Exercise objective: A verbatim reproduction of the lines below, from the line containing "files; with the" through the line containing "For comparison, a", both ends included, is the whole required output.

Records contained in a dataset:
────────────────────
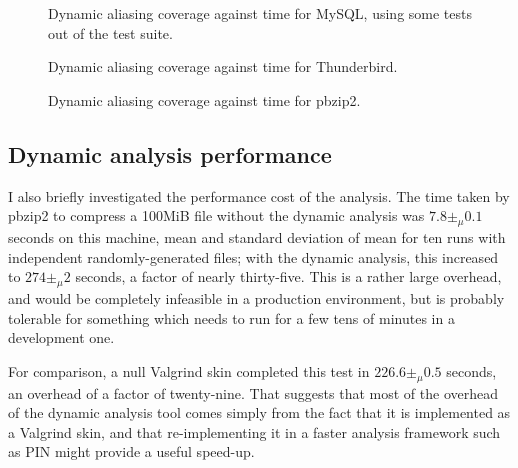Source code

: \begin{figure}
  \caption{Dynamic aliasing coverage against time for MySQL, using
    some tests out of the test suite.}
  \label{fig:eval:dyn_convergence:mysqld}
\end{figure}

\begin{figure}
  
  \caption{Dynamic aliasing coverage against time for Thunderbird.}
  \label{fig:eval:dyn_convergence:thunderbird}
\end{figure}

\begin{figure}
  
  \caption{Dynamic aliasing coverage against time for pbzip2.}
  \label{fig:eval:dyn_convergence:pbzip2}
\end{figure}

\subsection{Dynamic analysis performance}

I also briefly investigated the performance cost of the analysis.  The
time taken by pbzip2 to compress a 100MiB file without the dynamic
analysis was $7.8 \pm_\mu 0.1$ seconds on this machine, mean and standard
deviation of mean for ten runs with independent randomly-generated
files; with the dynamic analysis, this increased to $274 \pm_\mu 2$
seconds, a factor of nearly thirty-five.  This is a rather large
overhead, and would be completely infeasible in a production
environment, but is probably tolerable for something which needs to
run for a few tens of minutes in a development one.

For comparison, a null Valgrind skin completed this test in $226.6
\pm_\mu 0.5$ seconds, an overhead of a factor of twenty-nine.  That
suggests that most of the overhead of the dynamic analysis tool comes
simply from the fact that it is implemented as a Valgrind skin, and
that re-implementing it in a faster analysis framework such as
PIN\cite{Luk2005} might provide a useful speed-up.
────────────────────
Answer for this exercise:
files; with the dynamic analysis, this increased to $274 \pm_\mu 2$
seconds, a factor of nearly thirty-five.  This is a rather large
overhead, and would be completely infeasible in a production
environment, but is probably tolerable for something which needs to
run for a few tens of minutes in a development one.

For comparison, a null Valgrind skin completed this test in $226.6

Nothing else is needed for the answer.